The Incredibles as a concept dates back to 1993 when Bird sketched the family during an uncertain point in his film career. Personal issues had percolated into the story as they weighed on him in life. During this time, Bird had signed a production deal with Warner Bros. Feature Animation and was in the process of directing his first feature, The Iron Giant. Approaching middle age and having high aspirations for his filmmaking, Bird pondered whether his career goals were attainable only at the price of his family life. He stated, "Consciously, this was just a funny movie about superheroes. But I think that what was going on in my life definitely filtered into the movie." After the box office failure of The Iron Giant, Bird gravitated toward his superhero story.

He imagined it as a homage to the 1960s comic books and spy films from his boyhood and he initially tried to develop it as a 2D cel animation. When The Iron Giant became a box office bomb, he reconnected with old friend John Lasseter at Pixar in March 2000 and pitched his story idea to him. Bird and Lasseter knew each other from their college years at CalArts in the 1970s. Lasseter was sold on the idea and convinced Bird to come to Pixar, where the film would be done in computer animation. The studio announced a multi-film contract with Bird on May 4, 2000. The Incredibles was written and directed solely by Brad Bird, a departure from previous Pixar productions which typically had two or three directors and as many screenwriters with a history of working for the company. In addition, it would be the company's first film in which all characters are human.
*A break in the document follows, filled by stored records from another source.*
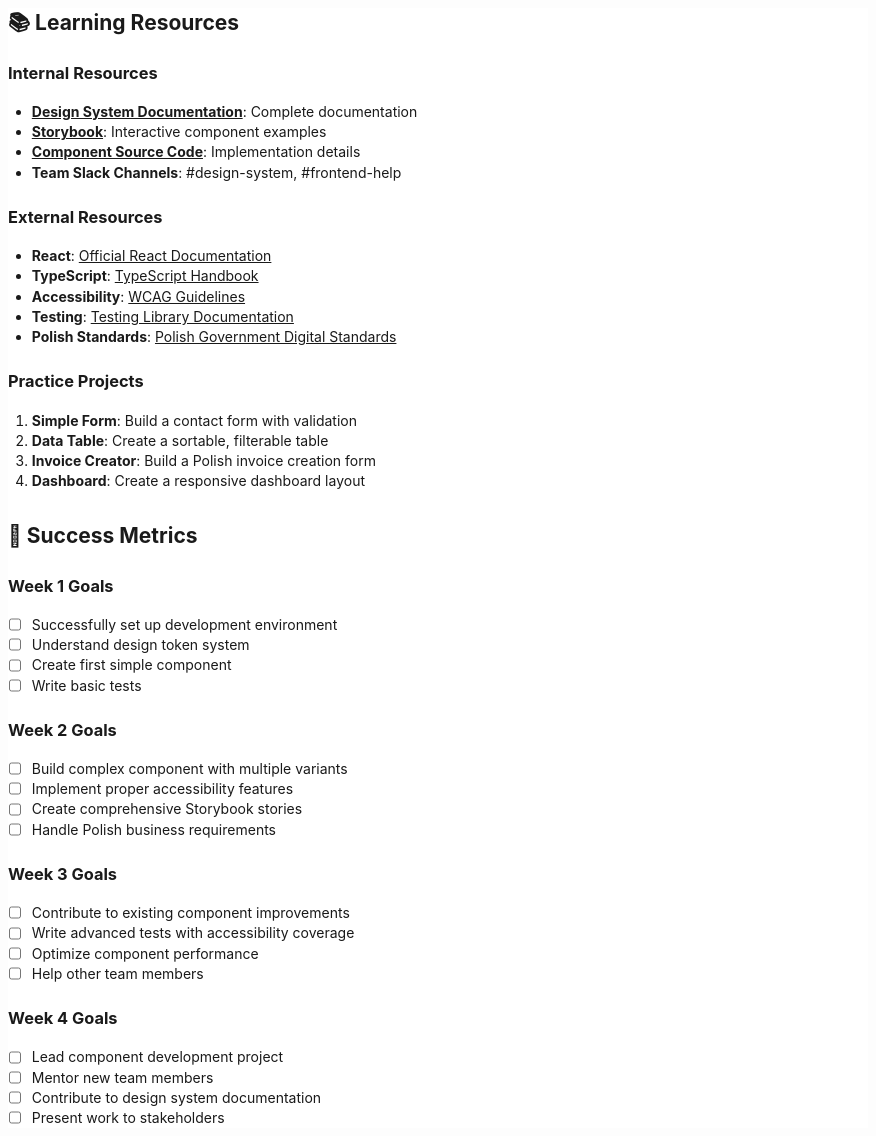 ## 📚 Learning Resources

### Internal Resources
- **[Design System Documentation](./README.md)**: Complete documentation
- **[Storybook](http://localhost:6006)**: Interactive component examples
- **[Component Source Code](https://github.com/faktulove/design-system)**: Implementation details
- **Team Slack Channels**: #design-system, #frontend-help

### External Resources
- **React**: [Official React Documentation](https://react.dev/)
- **TypeScript**: [TypeScript Handbook](https://www.typescriptlang.org/docs/)
- **Accessibility**: [WCAG Guidelines](https://www.w3.org/WAI/WCAG21/quickref/)
- **Testing**: [Testing Library Documentation](https://testing-library.com/)
- **Polish Standards**: [Polish Government Digital Standards](https://www.gov.pl/web/dostepnosc-cyfrowa)

### Practice Projects
1. **Simple Form**: Build a contact form with validation
2. **Data Table**: Create a sortable, filterable table
3. **Invoice Creator**: Build a Polish invoice creation form
4. **Dashboard**: Create a responsive dashboard layout

## 🎯 Success Metrics

### Week 1 Goals
- [ ] Successfully set up development environment
- [ ] Understand design token system
- [ ] Create first simple component
- [ ] Write basic tests

### Week 2 Goals
- [ ] Build complex component with multiple variants
- [ ] Implement proper accessibility features
- [ ] Create comprehensive Storybook stories
- [ ] Handle Polish business requirements

### Week 3 Goals
- [ ] Contribute to existing component improvements
- [ ] Write advanced tests with accessibility coverage
- [ ] Optimize component performance
- [ ] Help other team members

### Week 4 Goals
- [ ] Lead component development project
- [ ] Mentor new team members
- [ ] Contribute to design system documentation
- [ ] Present work to stakeholders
Bird came to Pixar with the lineup of the story's family members worked out: a mom and dad, both suffering through the dad's midlife crisis; a shy teenage girl; a cocky ten-year-old boy; and a baby. Bird had based their powers on family archetypes. During production, Hayao Miyazaki of Studio Ghibli visited Pixar and saw the film's story reels. When Bird asked if the reels made any sense or if they were just "American nonsense," Miyazaki replied, through an interpreter, "I think it's a very adventurous thing you are trying to do in an American film."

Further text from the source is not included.